[Dataset entries]

────────────────────────────────────────

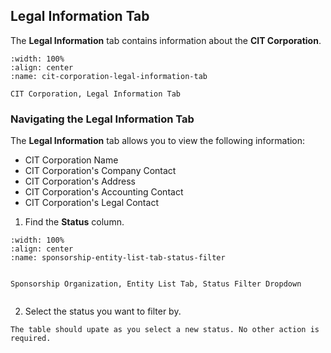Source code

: 


## Legal Information Tab


The **Legal Information** tab contains information about the **CIT Corporation**. 

```{lazyfigure} ../../_static/solo_app/CIT_Corporation/legal-information-tab/legal-information-tab.webp
:width: 100%
:align: center
:name: cit-corporation-legal-information-tab

CIT Corporation, Legal Information Tab
```


### Navigating the Legal Information Tab

The **Legal Information** tab  allows you to view the following information:

- CIT Corporation Name
- CIT Corporation's Company Contact
- CIT Corporation's Address
- CIT Corporation's Accounting Contact
- CIT Corporation's Legal Contact


1. Find the **Status** column.

```{lazyfigure} ../../_static/solo_app/Universal/view-sponsorship-organization/entity-list-tab/sponsorship-entity-list-tab-status-filter.webp
:width: 100%
:align: center
:name: sponsorship-entity-list-tab-status-filter


Sponsorship Organization, Entity List Tab, Status Filter Dropdown
    
```



2. Select the status you want to filter by.


```{admonition} Note
The table should upate as you select a new status. No other action is required.
```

────────────────────────────────────────

» **Your task**: Skipping any pictures, copy the entries exactly as they appear.

» **Finished exercise**:
Source code

: 


## Legal Information Tab


The **Legal Information** tab contains information about the **CIT Corporation**. 

```{lazyfigure} ../../_static/solo_app/CIT_Corporation/legal-information-tab/legal-information-tab.webp
:width: 100%
:align: center
:name: cit-corporation-legal-information-tab

CIT Corporation, Legal Information Tab
```


### Navigating the Legal Information Tab

The **Legal Information** tab  allows you to view the following information:

- CIT Corporation Name
- CIT Corporation's Company Contact
- CIT Corporation's Address
- CIT Corporation's Accounting Contact
- CIT Corporation's Legal Contact


1. Find the **Status** column.

```{lazyfigure} ../../_static/solo_app/Universal/view-sponsorship-organization/entity-list-tab/sponsorship-entity-list-tab-status-filter.webp
:width: 100%
:align: center
:name: sponsorship-entity-list-tab-status-filter


Sponsorship Organization, Entity List Tab, Status Filter Dropdown
    
```



2. Select the status you want to filter by.


```{admonition} Note
The table should upate as you select a new status. No other action is required.
```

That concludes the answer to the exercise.